**Your task:** Transcribe the entries exactly; images are not part of the copy.
Source information Block Start
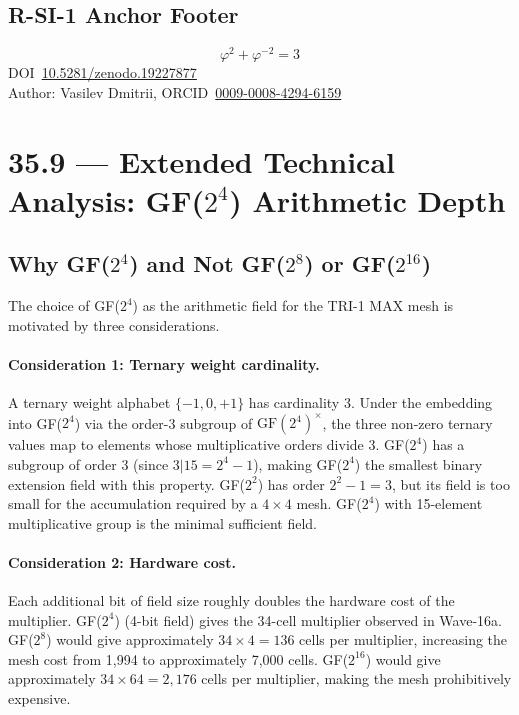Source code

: \subsection{R-SI-1 Anchor Footer}

\[
\boxed{\varphi^{2}+\varphi^{-2}=3}
\]
DOI~\href{https://doi.org/10.5281/zenodo.19227877}{10.5281/zenodo.19227877} \\
Author: Vasilev Dmitrii, ORCID~\href{https://orcid.org/0009-0008-4294-6159}{0009-0008-4294-6159}

\section{35.9 --- Extended Technical Analysis: GF(\(2^4\)) Arithmetic Depth}
\label{sec:glava35-extended-analysis}

\subsection{Why GF(\(2^4\)) and Not GF(\(2^8\)) or GF(\(2^{16}\))}

The choice of GF(\(2^4\)) as the arithmetic field for the TRI-1 MAX mesh
is motivated by three considerations.

\paragraph{Consideration 1: Ternary weight cardinality.}
A ternary weight alphabet \(\{-1, 0, +1\}\) has cardinality 3.
Under the embedding into GF(\(2^4\)) via the order-3 subgroup of
\(\mathrm{GF}(2^4)^\times\), the three non-zero ternary values map to
elements whose multiplicative orders divide 3.
GF(\(2^4\)) has a subgroup of order 3 (since \(3 | 15 = 2^4 - 1\)),
making GF(\(2^4\)) the smallest binary extension field with this property.
GF(\(2^2\)) has order \(2^2 - 1 = 3\), but its field is too small for
the accumulation required by a \(4 \times 4\) mesh.
GF(\(2^4\)) with 15-element multiplicative group is the minimal sufficient field.

\paragraph{Consideration 2: Hardware cost.}
Each additional bit of field size roughly doubles the hardware cost of the
multiplier.
GF(\(2^4\)) (4-bit field) gives the 34-cell multiplier observed in Wave-16a.
GF(\(2^8\)) would give approximately \(34 \times 4 = 136\) cells per multiplier,
increasing the mesh cost from 1,994 to approximately 7,000 cells.
GF(\(2^{16}\)) would give approximately \(34 \times 64 = 2,176\) cells per
multiplier, making the mesh prohibitively expensive.


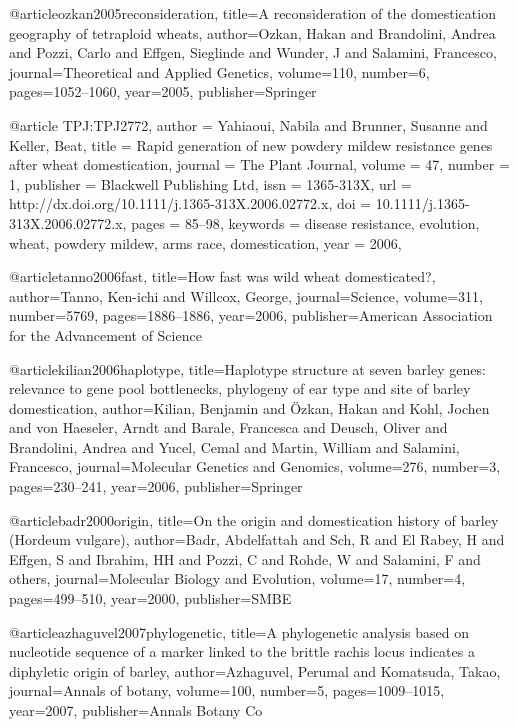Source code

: @article{ozkan2005reconsideration,
  title={A reconsideration of the domestication geography of tetraploid wheats},
  author={Ozkan, Hakan and Brandolini, Andrea and Pozzi, Carlo and Effgen, Sieglinde and Wunder, J and Salamini, Francesco},
  journal={Theoretical and Applied Genetics},
  volume={110},
  number={6},
  pages={1052--1060},
  year={2005},
  publisher={Springer}
}

@article {TPJ:TPJ2772,
author = {Yahiaoui, Nabila and Brunner, Susanne and Keller, Beat},
title = {Rapid generation of new powdery mildew resistance genes after wheat domestication},
journal = {The Plant Journal},
volume = {47},
number = {1},
publisher = {Blackwell Publishing Ltd},
issn = {1365-313X},
url = {http://dx.doi.org/10.1111/j.1365-313X.2006.02772.x},
doi = {10.1111/j.1365-313X.2006.02772.x},
pages = {85--98},
keywords = {disease resistance, evolution, wheat, powdery mildew, arms race, domestication},
year = {2006},
}

@article{tanno2006fast,
  title={How fast was wild wheat domesticated?},
  author={Tanno, Ken-ichi and Willcox, George},
  journal={Science},
  volume={311},
  number={5769},
  pages={1886--1886},
  year={2006},
  publisher={American Association for the Advancement of Science}
}

@article{kilian2006haplotype,
  title={Haplotype structure at seven barley genes: relevance to gene pool bottlenecks, phylogeny of ear type and site of barley domestication},
  author={Kilian, Benjamin and {\"O}zkan, Hakan and Kohl, Jochen and von Haeseler, Arndt and Barale, Francesca and Deusch, Oliver and Brandolini, Andrea and Yucel, Cemal and Martin, William and Salamini, Francesco},
  journal={Molecular Genetics and Genomics},
  volume={276},
  number={3},
  pages={230--241},
  year={2006},
  publisher={Springer}
}

@article{badr2000origin,
  title={On the origin and domestication history of barley (Hordeum vulgare)},
  author={Badr, Abdelfattah and Sch, R and El Rabey, H and Effgen, S and Ibrahim, HH and Pozzi, C and Rohde, W and Salamini, F and others},
  journal={Molecular Biology and Evolution},
  volume={17},
  number={4},
  pages={499--510},
  year={2000},
  publisher={SMBE}
}

@article{azhaguvel2007phylogenetic,
  title={A phylogenetic analysis based on nucleotide sequence of a marker linked to the brittle rachis locus indicates a diphyletic origin of barley},
  author={Azhaguvel, Perumal and Komatsuda, Takao},
  journal={Annals of botany},
  volume={100},
  number={5},
  pages={1009--1015},
  year={2007},
  publisher={Annals Botany Co}
}

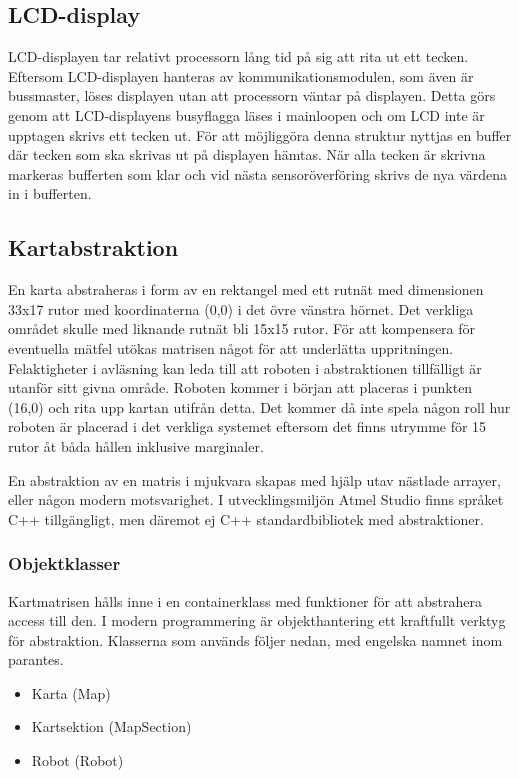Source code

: ﻿\documentclass[a4paper,12pt,fleqn]{article}
\begin{document}
\subsection{LCD-display}
LCD-displayen tar relativt processorn lång tid på sig att rita ut ett tecken. Eftersom LCD-displayen hanteras av kommunikationsmodulen, som även är bussmaster, löses displayen utan att processorn väntar på displayen. Detta görs genom att LCD-displayens busyflagga läses i mainloopen och om LCD inte är upptagen skrivs ett tecken ut. För att möjliggöra denna struktur nyttjas en buffer där tecken som ska skrivas ut på displayen hämtas. När alla tecken är skrivna markeras bufferten som klar och vid nästa sensoröverföring skrivs de nya värdena in i bufferten. 

\subsection{Kartabstraktion}

En karta abstraheras i form av en rektangel med ett rutnät med dimensionen 33x17 rutor med koordinaterna (0,0) i det övre vänstra hörnet. Det verkliga området skulle med liknande rutnät bli 15x15 rutor. För att kompensera för eventuella mätfel utökas matrisen något för att underlätta uppritningen. Felaktigheter i avläsning kan leda till att roboten i abstraktionen tillfälligt är utanför sitt givna område. Roboten kommer i början att placeras i punkten (16,0) och rita upp kartan utifrån detta. Det kommer då inte spela någon roll hur roboten är placerad i det verkliga systemet eftersom det finns utrymme för 15 rutor åt båda hållen inklusive marginaler. 

En abstraktion av en matris i mjukvara skapas med hjälp utav nästlade arrayer, eller någon modern motsvarighet. I utvecklingsmiljön Atmel Studio finns språket C++ tillgängligt, men däremot ej C++ standardbibliotek med abstraktioner.

\subsubsection{Objektklasser}

Kartmatrisen hålls inne i en containerklass med funktioner för att abstrahera access till den. I modern programmering är objekthantering ett kraftfullt verktyg för abstraktion. Klasserna som används följer nedan, med engelska namnet inom parantes.

\begin{itemize}
	\item Karta (Map)
	\item Kartsektion (MapSection)
	\item Robot (Robot)
\end{itemize}
\end{document}
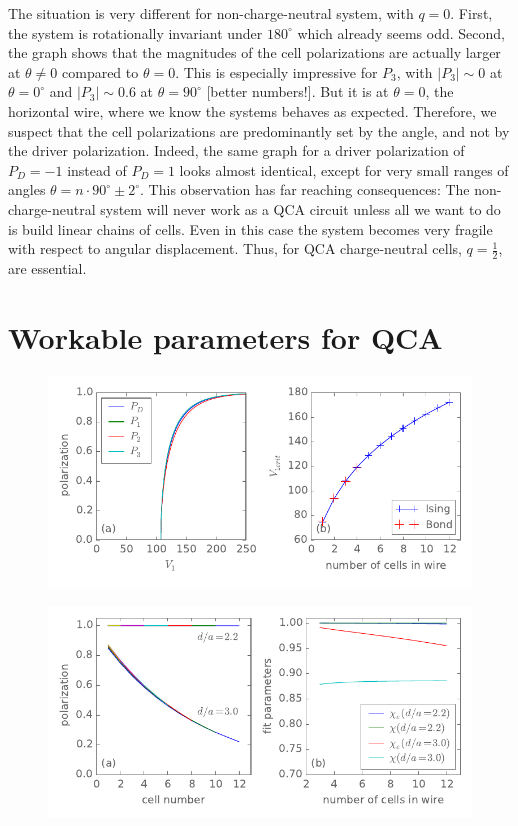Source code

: The situation is very different for non-charge-neutral system, with $q=0$.
First, the system is rotationally invariant under $180^{\circ}$ which already
seems odd. Second, the graph shows that the magnitudes of the cell polarizations
are actually larger at $\theta \ne 0$ compared to $\theta = 0$. This is
especially impressive for $P_3$, with $|P_3| \sim 0$ at $\theta=0^{\circ}$ and
$|P_3| \sim 0.6$ at $\theta = 90^{\circ}$ {[}better numbers!{]}. But it is at
$\theta = 0$, the horizontal wire, where we know the systems behaves as
expected.  Therefore, we suspect that the cell polarizations are predominantly
set by the angle, and not by the driver polarization. Indeed, the same graph for
a driver polarization of $P_D = -1$ instead of $P_D = 1$ looks almost identical,
except for very small ranges of angles $\theta = n \cdot 90^{\circ} \pm
2^{\circ}$. This observation has far reaching consequences: The
non-charge-neutral system will never work as a QCA circuit unless all we want to
do is build linear chains of cells.  Even in this case the system becomes very
fragile with respect to angular displacement. Thus, for QCA charge-neutral
cells, $q=\frac{1}{2}$, are essential.


\section{Workable parameters for QCA}

%
\begin{figure}
  \center
  \includegraphics{critical_V1}
  \caption{
  }
  \label{fig:critical_V1}
\end{figure}
%

%
\begin{figure}
  \center
  \includegraphics{wire_polarization}
  \caption{
  }
  \label{fig:wire_polarization}
\end{figure}
%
Source information Block End
**Solution for this problem:**
Source code

: \subsection{R-SI-1 Anchor Footer}

\[
\boxed{\varphi^{2}+\varphi^{-2}=3}
\]
DOI~\href{https://doi.org/10.5281/zenodo.19227877}{10.5281/zenodo.19227877} \\
Author: Vasilev Dmitrii, ORCID~\href{https://orcid.org/0009-0008-4294-6159}{0009-0008-4294-6159}

\section{35.9 --- Extended Technical Analysis: GF(\(2^4\)) Arithmetic Depth}
\label{sec:glava35-extended-analysis}

\subsection{Why GF(\(2^4\)) and Not GF(\(2^8\)) or GF(\(2^{16}\))}

The choice of GF(\(2^4\)) as the arithmetic field for the TRI-1 MAX mesh
is motivated by three considerations.

\paragraph{Consideration 1: Ternary weight cardinality.}
A ternary weight alphabet \(\{-1, 0, +1\}\) has cardinality 3.
Under the embedding into GF(\(2^4\)) via the order-3 subgroup of
\(\mathrm{GF}(2^4)^\times\), the three non-zero ternary values map to
elements whose multiplicative orders divide 3.
GF(\(2^4\)) has a subgroup of order 3 (since \(3 | 15 = 2^4 - 1\)),
making GF(\(2^4\)) the smallest binary extension field with this property.
GF(\(2^2\)) has order \(2^2 - 1 = 3\), but its field is too small for
the accumulation required by a \(4 \times 4\) mesh.
GF(\(2^4\)) with 15-element multiplicative group is the minimal sufficient field.

\paragraph{Consideration 2: Hardware cost.}
Each additional bit of field size roughly doubles the hardware cost of the
multiplier.
GF(\(2^4\)) (4-bit field) gives the 34-cell multiplier observed in Wave-16a.
GF(\(2^8\)) would give approximately \(34 \times 4 = 136\) cells per multiplier,
increasing the mesh cost from 1,994 to approximately 7,000 cells.
GF(\(2^{16}\)) would give approximately \(34 \times 64 = 2,176\) cells per
multiplier, making the mesh prohibitively expensive.


Source code

: @article{ozkan2005reconsideration,
  title={A reconsideration of the domestication geography of tetraploid wheats},
  author={Ozkan, Hakan and Brandolini, Andrea and Pozzi, Carlo and Effgen, Sieglinde and Wunder, J and Salamini, Francesco},
  journal={Theoretical and Applied Genetics},
  volume={110},
  number={6},
  pages={1052--1060},
  year={2005},
  publisher={Springer}
}

@article {TPJ:TPJ2772,
author = {Yahiaoui, Nabila and Brunner, Susanne and Keller, Beat},
title = {Rapid generation of new powdery mildew resistance genes after wheat domestication},
journal = {The Plant Journal},
volume = {47},
number = {1},
publisher = {Blackwell Publishing Ltd},
issn = {1365-313X},
url = {http://dx.doi.org/10.1111/j.1365-313X.2006.02772.x},
doi = {10.1111/j.1365-313X.2006.02772.x},
pages = {85--98},
keywords = {disease resistance, evolution, wheat, powdery mildew, arms race, domestication},
year = {2006},
}

@article{tanno2006fast,
  title={How fast was wild wheat domesticated?},
  author={Tanno, Ken-ichi and Willcox, George},
  journal={Science},
  volume={311},
  number={5769},
  pages={1886--1886},
  year={2006},
  publisher={American Association for the Advancement of Science}
}

@article{kilian2006haplotype,
  title={Haplotype structure at seven barley genes: relevance to gene pool bottlenecks, phylogeny of ear type and site of barley domestication},
  author={Kilian, Benjamin and {\"O}zkan, Hakan and Kohl, Jochen and von Haeseler, Arndt and Barale, Francesca and Deusch, Oliver and Brandolini, Andrea and Yucel, Cemal and Martin, William and Salamini, Francesco},
  journal={Molecular Genetics and Genomics},
  volume={276},
  number={3},
  pages={230--241},
  year={2006},
  publisher={Springer}
}

@article{badr2000origin,
  title={On the origin and domestication history of barley (Hordeum vulgare)},
  author={Badr, Abdelfattah and Sch, R and El Rabey, H and Effgen, S and Ibrahim, HH and Pozzi, C and Rohde, W and Salamini, F and others},
  journal={Molecular Biology and Evolution},
  volume={17},
  number={4},
  pages={499--510},
  year={2000},
  publisher={SMBE}
}

@article{azhaguvel2007phylogenetic,
  title={A phylogenetic analysis based on nucleotide sequence of a marker linked to the brittle rachis locus indicates a diphyletic origin of barley},
  author={Azhaguvel, Perumal and Komatsuda, Takao},
  journal={Annals of botany},
  volume={100},
  number={5},
  pages={1009--1015},
  year={2007},
  publisher={Annals Botany Co}
}

Source code

: ﻿\documentclass[a4paper,12pt,fleqn]{article}
\begin{document}
\subsection{LCD-display}
LCD-displayen tar relativt processorn lång tid på sig att rita ut ett tecken. Eftersom LCD-displayen hanteras av kommunikationsmodulen, som även är bussmaster, löses displayen utan att processorn väntar på displayen. Detta görs genom att LCD-displayens busyflagga läses i mainloopen och om LCD inte är upptagen skrivs ett tecken ut. För att möjliggöra denna struktur nyttjas en buffer där tecken som ska skrivas ut på displayen hämtas. När alla tecken är skrivna markeras bufferten som klar och vid nästa sensoröverföring skrivs de nya värdena in i bufferten. 

\subsection{Kartabstraktion}

En karta abstraheras i form av en rektangel med ett rutnät med dimensionen 33x17 rutor med koordinaterna (0,0) i det övre vänstra hörnet. Det verkliga området skulle med liknande rutnät bli 15x15 rutor. För att kompensera för eventuella mätfel utökas matrisen något för att underlätta uppritningen. Felaktigheter i avläsning kan leda till att roboten i abstraktionen tillfälligt är utanför sitt givna område. Roboten kommer i början att placeras i punkten (16,0) och rita upp kartan utifrån detta. Det kommer då inte spela någon roll hur roboten är placerad i det verkliga systemet eftersom det finns utrymme för 15 rutor åt båda hållen inklusive marginaler. 

En abstraktion av en matris i mjukvara skapas med hjälp utav nästlade arrayer, eller någon modern motsvarighet. I utvecklingsmiljön Atmel Studio finns språket C++ tillgängligt, men däremot ej C++ standardbibliotek med abstraktioner.

\subsubsection{Objektklasser}

Kartmatrisen hålls inne i en containerklass med funktioner för att abstrahera access till den. I modern programmering är objekthantering ett kraftfullt verktyg för abstraktion. Klasserna som används följer nedan, med engelska namnet inom parantes.

\begin{itemize}
	\item Karta (Map)
	\item Kartsektion (MapSection)
	\item Robot (Robot)
\end{itemize}
\end{document}
Source code

: The situation is very different for non-charge-neutral system, with $q=0$.
First, the system is rotationally invariant under $180^{\circ}$ which already
seems odd. Second, the graph shows that the magnitudes of the cell polarizations
are actually larger at $\theta \ne 0$ compared to $\theta = 0$. This is
especially impressive for $P_3$, with $|P_3| \sim 0$ at $\theta=0^{\circ}$ and
$|P_3| \sim 0.6$ at $\theta = 90^{\circ}$ {[}better numbers!{]}. But it is at
$\theta = 0$, the horizontal wire, where we know the systems behaves as
expected.  Therefore, we suspect that the cell polarizations are predominantly
set by the angle, and not by the driver polarization. Indeed, the same graph for
a driver polarization of $P_D = -1$ instead of $P_D = 1$ looks almost identical,
except for very small ranges of angles $\theta = n \cdot 90^{\circ} \pm
2^{\circ}$. This observation has far reaching consequences: The
non-charge-neutral system will never work as a QCA circuit unless all we want to
do is build linear chains of cells.  Even in this case the system becomes very
fragile with respect to angular displacement. Thus, for QCA charge-neutral
cells, $q=\frac{1}{2}$, are essential.


\section{Workable parameters for QCA}

%
\begin{figure}
  \center
  \includegraphics{critical_V1}
  \caption{
  }
  \label{fig:critical_V1}
\end{figure}
%

%
\begin{figure}
  \center
  \includegraphics{wire_polarization}
  \caption{
  }
  \label{fig:wire_polarization}
\end{figure}
%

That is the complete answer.